Daha önce söylemiştim; öyle farklı yaş gruplarından öyle farklı sınıflardan insanlarla görüşüyorum ki, kendimi bir tür zaman makinesi içinde bir gazeteci / belgeselci gibi hissediyorum.

Yeni doğmuş bebeklerden ortaokul çocuklarına, üniversite sınavına hazırlanan liselilerden üniversite öğrencilerine, askerden gelip iş arayanlardan master öğrencilerine, kariyer yaşamına yeni başlayanlardan büyük şirketlerin tepe yöneticilerine, emekliliğine çok az kalanlardan, hastalıklar yüzünden yaşamının son günlerine yaklaştıklarını hissedenlere kadar çok farklı insanlarla karşılaşıyorum. Dünyanın dört bir tarafında yaptığım geziler de gözlemlerime başka milletlerden bireylerin de açmazlarına da şahit olmamı sağlıyor.

Bütün bu incelemeler sırasında birçok kişinin amacının zaman içinde anlamsızlaştığını görüyorum. Önce herkesin ilk bölümünü yaşamak isteyebileceği yaşanmış bir öykü anlatayım. Ayşe isimli bir öğrenci, ailesinin de desteğiyle başarılı kabul edilebilecek bir okul yaşamı geçirir; Türkiye'nin önde gelen üniversitelerinden birine girer. Üniversite sırasında yapabildiği kadar çok staj yapar; katılabildiği kadar çok seminere katılır; kendini geliştirmek için elinden geleni yapar. Ardından bir master derecesi de alır. Aynı anda bir şirkette çalışmaktadır. Masterdan arkadaşı olan Erol ile anlaşarak evlenirler. Master arkadaşı da başarılı bir genç adamdır. İkisi birden Türkiye'de herkesin girmek için can atacağı ulusal ama uluslararası kabul görmüş birer bankaya girerler. Bu arada çocukları olur.
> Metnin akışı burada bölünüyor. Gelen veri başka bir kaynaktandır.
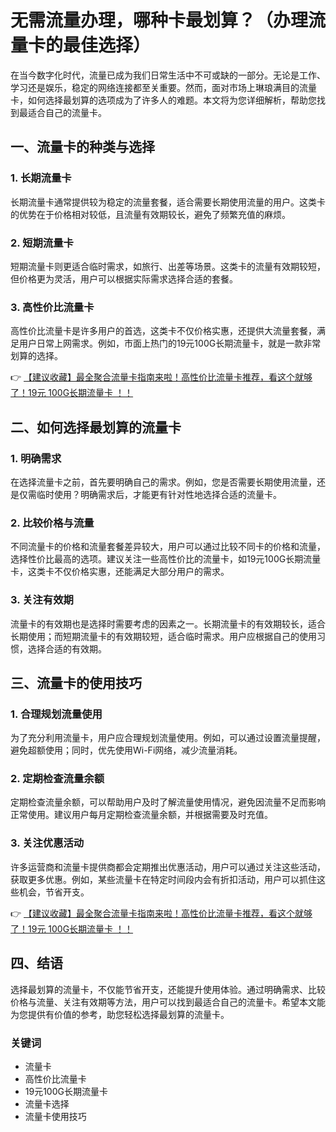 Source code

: # 无需流量办理，哪种卡最划算？（办理流量卡的最佳选择）

在当今数字化时代，流量已成为我们日常生活中不可或缺的一部分。无论是工作、学习还是娱乐，稳定的网络连接都至关重要。然而，面对市场上琳琅满目的流量卡，如何选择最划算的选项成为了许多人的难题。本文将为您详细解析，帮助您找到最适合自己的流量卡。

## 一、流量卡的种类与选择

### 1. 长期流量卡
长期流量卡通常提供较为稳定的流量套餐，适合需要长期使用流量的用户。这类卡的优势在于价格相对较低，且流量有效期较长，避免了频繁充值的麻烦。

### 2. 短期流量卡
短期流量卡则更适合临时需求，如旅行、出差等场景。这类卡的流量有效期较短，但价格更为灵活，用户可以根据实际需求选择合适的套餐。

### 3. 高性价比流量卡
高性价比流量卡是许多用户的首选，这类卡不仅价格实惠，还提供大流量套餐，满足用户日常上网需求。例如，市面上热门的19元100G长期流量卡，就是一款非常划算的选择。

👉 [【建议收藏】最全聚合流量卡指南来啦！高性价比流量卡推荐，看这个就够了！19元 100G长期流量卡 ！！](https://bit.ly/Liuliangka)

## 二、如何选择最划算的流量卡

### 1. 明确需求
在选择流量卡之前，首先要明确自己的需求。例如，您是否需要长期使用流量，还是仅需临时使用？明确需求后，才能更有针对性地选择合适的流量卡。

### 2. 比较价格与流量
不同流量卡的价格和流量套餐差异较大，用户可以通过比较不同卡的价格和流量，选择性价比最高的选项。建议关注一些高性价比的流量卡，如19元100G长期流量卡，这类卡不仅价格实惠，还能满足大部分用户的需求。

### 3. 关注有效期
流量卡的有效期也是选择时需要考虑的因素之一。长期流量卡的有效期较长，适合长期使用；而短期流量卡的有效期较短，适合临时需求。用户应根据自己的使用习惯，选择合适的有效期。

## 三、流量卡的使用技巧

### 1. 合理规划流量使用
为了充分利用流量卡，用户应合理规划流量使用。例如，可以通过设置流量提醒，避免超额使用；同时，优先使用Wi-Fi网络，减少流量消耗。

### 2. 定期检查流量余额
定期检查流量余额，可以帮助用户及时了解流量使用情况，避免因流量不足而影响正常使用。建议用户每月定期检查流量余额，并根据需要及时充值。

### 3. 关注优惠活动
许多运营商和流量卡提供商都会定期推出优惠活动，用户可以通过关注这些活动，获取更多优惠。例如，某些流量卡在特定时间段内会有折扣活动，用户可以抓住这些机会，节省开支。

👉 [【建议收藏】最全聚合流量卡指南来啦！高性价比流量卡推荐，看这个就够了！19元 100G长期流量卡 ！！](https://bit.ly/Liuliangka)

## 四、结语

选择最划算的流量卡，不仅能节省开支，还能提升使用体验。通过明确需求、比较价格与流量、关注有效期等方法，用户可以找到最适合自己的流量卡。希望本文能为您提供有价值的参考，助您轻松选择最划算的流量卡。

### 关键词
- 流量卡
- 高性价比流量卡
- 19元100G长期流量卡
- 流量卡选择
- 流量卡使用技巧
Güzel bir arabaları vardır. İstanbul'da kiralık bir evde yaşamakta ama bir taraftan da gezip tozarak hayatın tadını çıkarmaktadırlar. Her ikisi de terfi alırlar; ama Erol orta kademe yönetici olarak kalırken Ayşe genel müdür yardımcılığına kadar yükselir. Ayşe'nin maaşı 15 bin doların üzerindedir. Çeşitli nedenlerden anlaşmazlığa düşerler ve çocukları 10 yaşındayken ayrılırlar. Boşanmadan bir süre önce Ayşe 500 bin dolarlık bir evi krediyle almıştır. Çocuğu da yıllık gideri 30 bin dolar olan bir okula gitmektedir. Ancak çalıştığı bankada da imparatoriçe gibidir. Boşanmanın sancılarını işin yoğunluğu içinde unutmaya çalışırken beklenmedik bir şey olur. Genel müdür yardımcısı olduğu şirkette işten çıkarılır. Aylık gideri, kredi geri ödemeleri dahil 10 bin dolara yaklaşırken işsiz kalmıştır. 43 yaşındadır, duldur ve işsizdir; tüm birikimini de evin ön ödemelerine yatırmıştır. Kısa sürede eski pozisyonu gibi bir pozisyonu ele geçirmesi kolay olmayacaktır.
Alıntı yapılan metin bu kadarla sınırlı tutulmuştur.